The patient follow-up of one month might seem rather short. However, since earlier studies only support clinically relevant improvement from intra-articular corticosteroid injections for up to three weeks [1]
[2]
[3]
[4]
[5], one month should be long enough to evaluate clinical outcomes and compare them with OA grades.
The outcomes after intra-articular corticosteroid injections were collected in a prospective manner in this study. The evaluation of the different OA grades was performed retrospectively. Even though the evaluation was done blinded to the treatment outcomes, the retrospective character might be considered as a limitation.
Conclusion
Comparing the Kellgren and Lawrence 5- and 3-grade systems, the Osteoarthritis Research Society International Grading System (OARSI) for joint space narrowing and actual joint space measurements, we found that not only is the OARSI system the only one that was predictive of better outcomes after an intra-articular corticosteroid injection at 1 day, but it also had better inter-observer reliability than the KL5 and KL3 grading systems. Especially patients with OARSI grade 2 seem to report significantly more improvement at one day and, although not statistically significant but possibly clinically relevant, better improvement at one week and one month as well.
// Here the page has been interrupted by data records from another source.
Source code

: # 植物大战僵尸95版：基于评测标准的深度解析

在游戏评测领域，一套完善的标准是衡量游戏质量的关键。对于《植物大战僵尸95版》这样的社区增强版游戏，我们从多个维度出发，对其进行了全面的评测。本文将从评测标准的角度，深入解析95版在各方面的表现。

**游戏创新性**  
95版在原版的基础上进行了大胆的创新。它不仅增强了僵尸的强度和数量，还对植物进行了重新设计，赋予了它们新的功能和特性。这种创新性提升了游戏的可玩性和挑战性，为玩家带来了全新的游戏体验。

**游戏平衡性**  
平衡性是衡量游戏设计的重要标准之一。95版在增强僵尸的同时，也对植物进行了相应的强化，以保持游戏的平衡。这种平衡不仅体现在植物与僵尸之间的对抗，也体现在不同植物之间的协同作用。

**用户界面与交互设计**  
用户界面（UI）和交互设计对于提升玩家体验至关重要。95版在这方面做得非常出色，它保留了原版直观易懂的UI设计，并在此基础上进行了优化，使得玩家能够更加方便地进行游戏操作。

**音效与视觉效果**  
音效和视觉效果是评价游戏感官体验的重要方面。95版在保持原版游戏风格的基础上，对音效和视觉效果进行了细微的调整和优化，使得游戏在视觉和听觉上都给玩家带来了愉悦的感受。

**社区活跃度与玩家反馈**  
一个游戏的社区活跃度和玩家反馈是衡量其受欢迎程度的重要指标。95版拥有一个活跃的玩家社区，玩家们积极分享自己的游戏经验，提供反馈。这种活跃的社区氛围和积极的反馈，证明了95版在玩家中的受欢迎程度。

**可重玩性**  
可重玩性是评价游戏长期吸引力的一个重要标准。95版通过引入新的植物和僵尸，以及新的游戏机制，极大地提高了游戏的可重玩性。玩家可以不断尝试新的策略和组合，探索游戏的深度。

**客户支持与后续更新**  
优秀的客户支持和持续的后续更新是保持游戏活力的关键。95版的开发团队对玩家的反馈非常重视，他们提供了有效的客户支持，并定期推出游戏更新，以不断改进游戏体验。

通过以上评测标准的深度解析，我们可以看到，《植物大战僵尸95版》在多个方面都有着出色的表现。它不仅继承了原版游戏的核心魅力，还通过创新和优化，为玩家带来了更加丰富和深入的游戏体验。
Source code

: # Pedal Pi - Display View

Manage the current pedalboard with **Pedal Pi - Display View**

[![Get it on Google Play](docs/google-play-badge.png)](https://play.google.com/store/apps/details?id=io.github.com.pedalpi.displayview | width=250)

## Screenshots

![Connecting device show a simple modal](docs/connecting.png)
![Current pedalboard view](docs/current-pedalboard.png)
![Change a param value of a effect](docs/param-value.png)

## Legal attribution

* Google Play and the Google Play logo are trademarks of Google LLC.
To our knowledge, this is the first study to find a possible predictive value for intra-articular corticosteroid injections using the OARSI grading system for joint space narrowing in knee OA. This could be an easy and more reliable tool in clinical practice to predict which patients could benefit most from intra-articular corticosteroid injections.
Clinical relevance of the study
-
The OARSI grading of OA had better reliability than either the KL3 or KL5 grading system.
-
OARSI grade 2 was related to better treatment outcomes.
-
Neither the KL grades nor the joint space measurements were related to improvement.